The records follow. Filter them to the lines that hold "code".

--- Information supplied Enclosed Below ---

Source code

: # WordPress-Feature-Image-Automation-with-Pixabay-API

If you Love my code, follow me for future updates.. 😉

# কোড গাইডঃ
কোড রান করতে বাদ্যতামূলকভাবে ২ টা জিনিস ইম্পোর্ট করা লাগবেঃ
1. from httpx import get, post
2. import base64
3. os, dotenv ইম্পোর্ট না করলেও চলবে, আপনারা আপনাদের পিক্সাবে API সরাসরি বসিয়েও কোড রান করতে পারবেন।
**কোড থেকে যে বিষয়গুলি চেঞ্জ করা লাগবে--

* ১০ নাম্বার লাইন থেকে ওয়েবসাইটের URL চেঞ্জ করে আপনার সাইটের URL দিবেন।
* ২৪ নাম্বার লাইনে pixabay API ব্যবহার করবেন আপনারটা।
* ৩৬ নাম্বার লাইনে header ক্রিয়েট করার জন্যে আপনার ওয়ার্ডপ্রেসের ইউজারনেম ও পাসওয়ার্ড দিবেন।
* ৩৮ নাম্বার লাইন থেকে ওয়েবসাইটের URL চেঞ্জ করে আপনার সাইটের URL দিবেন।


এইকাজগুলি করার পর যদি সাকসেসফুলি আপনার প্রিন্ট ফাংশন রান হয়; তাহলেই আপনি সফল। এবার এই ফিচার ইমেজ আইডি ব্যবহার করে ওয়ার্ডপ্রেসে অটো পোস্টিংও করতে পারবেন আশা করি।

--- End of Enclosed Information supplied ---

**Written solution**
Source code
If you Love my code, follow me for future updates.. 😉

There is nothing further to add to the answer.